◆ MATERIAL PROVIDED ◆

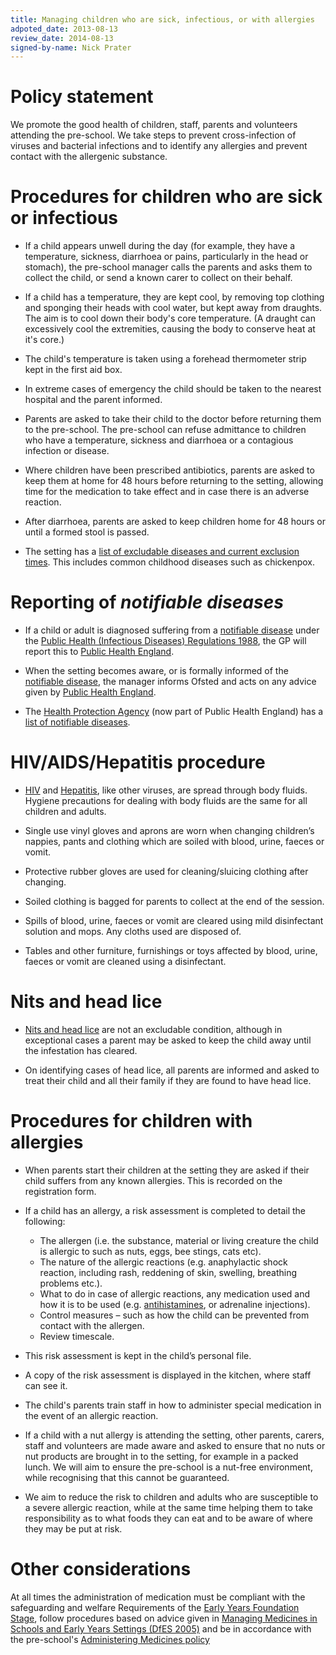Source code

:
 ```yaml
---
title: Managing children who are sick, infectious, or with allergies
adpoted_date: 2013-08-13
review_date: 2014-08-13
signed-by-name: Nick Prater
---
```

# Policy statement #
We promote the good health of children, staff, parents and volunteers attending the pre-school.
We take steps to prevent cross-infection of viruses and bacterial infections
and to identify any allergies and prevent contact with the allergenic substance.

# Procedures for children who are sick or infectious #
* If a child appears unwell during the day (for example, they have a temperature, sickness, diarrhoea or pains,
particularly in the head or stomach), the pre-school manager calls the parents and asks them to collect the
child, or send a known carer to collect on their behalf.

* If a child has a temperature, they are kept cool, by removing top clothing and sponging their heads with
cool water, but kept away from draughts. The aim is to cool down their body's core temperature. (A draught can
excessively cool the extremities, causing the body to conserve heat at it's core.)

* The child's temperature is taken using a forehead thermometer strip kept in the first aid box.

* In extreme cases of emergency the child should be taken to the nearest hospital and the parent
informed.

* Parents are asked to take their child to the doctor before returning them to the pre-school. The pre-school can
refuse admittance to children who have a temperature, sickness and diarrhoea or a contagious
infection or disease.

* Where children have been prescribed antibiotics, parents are asked to keep them at home for 48
hours before returning to the setting, allowing time for the medication to take effect and in case there
is an adverse reaction.

* After diarrhoea, parents are asked to keep children home for 48 hours or until a formed stool is
passed.

* The setting has a [list of excludable diseases and current exclusion times](www.hpa.org.uk/webc/HPAwebFile/HPAweb_C/1194947358374).
This includes common childhood diseases such as chickenpox.

# Reporting of _notifiable diseases_ #
* If a child or adult is diagnosed suffering from a 
[notifiable disease](http://www.hpa.org.uk/Topics/InfectiousDiseases/InfectionsAZ/NotificationsOfInfectiousDiseases/ListOfNotifiableDiseases/) 
under the [Public Health (Infectious Diseases) Regulations 1988](http://www.legislation.gov.uk/uksi/1988/1546/contents/made), the GP 
will report this to [Public Health England](https://www.gov.uk/government/organisations/public-health-england).

* When the setting becomes aware, or is formally informed of the [notifiable disease](http://www.hpa.org.uk/Topics/InfectiousDiseases/InfectionsAZ/NotificationsOfInfectiousDiseases/ListOfNotifiableDiseases/), the manager
informs Ofsted and acts on any advice given by [Public Health England](https://www.gov.uk/government/organisations/public-health-england).

* The [Health Protection Agency](http://www.hpa.org.uk/) (now part of Public Health England) has a [list of notifiable diseases](http://www.hpa.org.uk/Topics/InfectiousDiseases/InfectionsAZ/NotificationsOfInfectiousDiseases/ListOfNotifiableDiseases/).

# HIV/AIDS/Hepatitis procedure #
* [HIV](http://www.nhs.uk/Conditions/HIV/Pages/Introduction.aspx) and [Hepatitis](http://www.nhs.uk/conditions/hepatitis/pages/introduction.aspx), 
like other viruses, are spread through body fluids. Hygiene
precautions for dealing with body fluids are the same for all children and adults.

* Single use vinyl gloves and aprons are worn when changing children’s nappies, pants and clothing
which are soiled with blood, urine, faeces or vomit.

* Protective rubber gloves are used for cleaning/sluicing clothing after changing.

* Soiled clothing is bagged for parents to collect at the end of the session.

* Spills of blood, urine, faeces or vomit are cleared using mild disinfectant solution and mops. Any cloths
used are disposed of.

* Tables and other furniture, furnishings or toys affected by blood, urine, faeces or vomit are cleaned
using a disinfectant.

# Nits and head lice #
* [Nits and head lice](http://www.nhs.uk/conditions/head-lice/Pages/Introduction.aspx) are not an excludable 
condition, although in exceptional cases a parent may be
asked to keep the child away until the infestation has cleared.

* On identifying cases of head lice, all parents are informed and asked to treat their child and all their
family if they are found to have head lice.


# Procedures for children with allergies #

* When parents start their children at the setting they are asked if their child suffers from any known
allergies. This is recorded on the registration form.

* If a child has an allergy, a risk assessment is completed to detail the following:

    * The allergen (i.e. the substance, material or living creature the child is allergic to such as nuts,
eggs, bee stings, cats etc).
    * The nature of the allergic reactions (e.g. anaphylactic shock reaction, including rash, reddening of
skin, swelling, breathing problems etc.).
    * What to do in case of allergic reactions, any medication used and how it is to be used (e.g.
[antihistamines](http://www.nhs.uk/conditions/antihistamines/Pages/Introduction.aspx), or adrenaline injections).
    * Control measures – such as how the child can be prevented from contact with the allergen.
    * Review timescale.

* This risk assessment is kept in the child’s personal file.

* A copy of the risk assessment is displayed in the kitchen, where staff can see it.

* The child's parents train staff in how to administer special medication in the event of an allergic reaction.

* If a child with a nut allergy is attending the setting, other parents, carers, staff and volunteers are made aware 
and asked to ensure that no nuts or nut products are brought in to the setting, for example in a packed lunch. We will
aim to ensure the pre-school is a nut-free environment, while recognising that this cannot be guaranteed.

* We aim to reduce the risk to children and adults who are susceptible to a severe allergic reaction, while at the same time
helping them to take responsibility as to what foods they can eat and to be aware of where they may be put at risk.

# Other considerations #
At all times the administration of medication must be compliant with the safeguarding and
welfare Requirements of the [Early Years Foundation Stage](http://www.education.gov.uk/schools/teachingandlearning/curriculum/a0068102/early-years-foundation-stage-eyfs),
follow procedures based on advice given in 
[Managing Medicines in Schools and Early Years Settings (DfES 2005)](http://www.education.gov.uk/schools/pupilsupport/pastoralcare/b0013771/managing-medicines/managing-medicines-in-schools)
and be in accordance with the pre-school's [Administering Medicines policy](/policies/administering_medicines.html)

◆ EXERCISE OBJECTIVE ◆
Using the data above, reproduce exactly the lines from the line that contains "not an excludable" through the line that contains "eggs, bee stings, cats etc).", including both.

◆ FINISHED EXERCISE ◆
* [Nits and head lice](http://www.nhs.uk/conditions/head-lice/Pages/Introduction.aspx) are not an excludable 
condition, although in exceptional cases a parent may be
asked to keep the child away until the infestation has cleared.

* On identifying cases of head lice, all parents are informed and asked to treat their child and all their
family if they are found to have head lice.


# Procedures for children with allergies #

* When parents start their children at the setting they are asked if their child suffers from any known
allergies. This is recorded on the registration form.

* If a child has an allergy, a risk assessment is completed to detail the following:

    * The allergen (i.e. the substance, material or living creature the child is allergic to such as nuts,
eggs, bee stings, cats etc).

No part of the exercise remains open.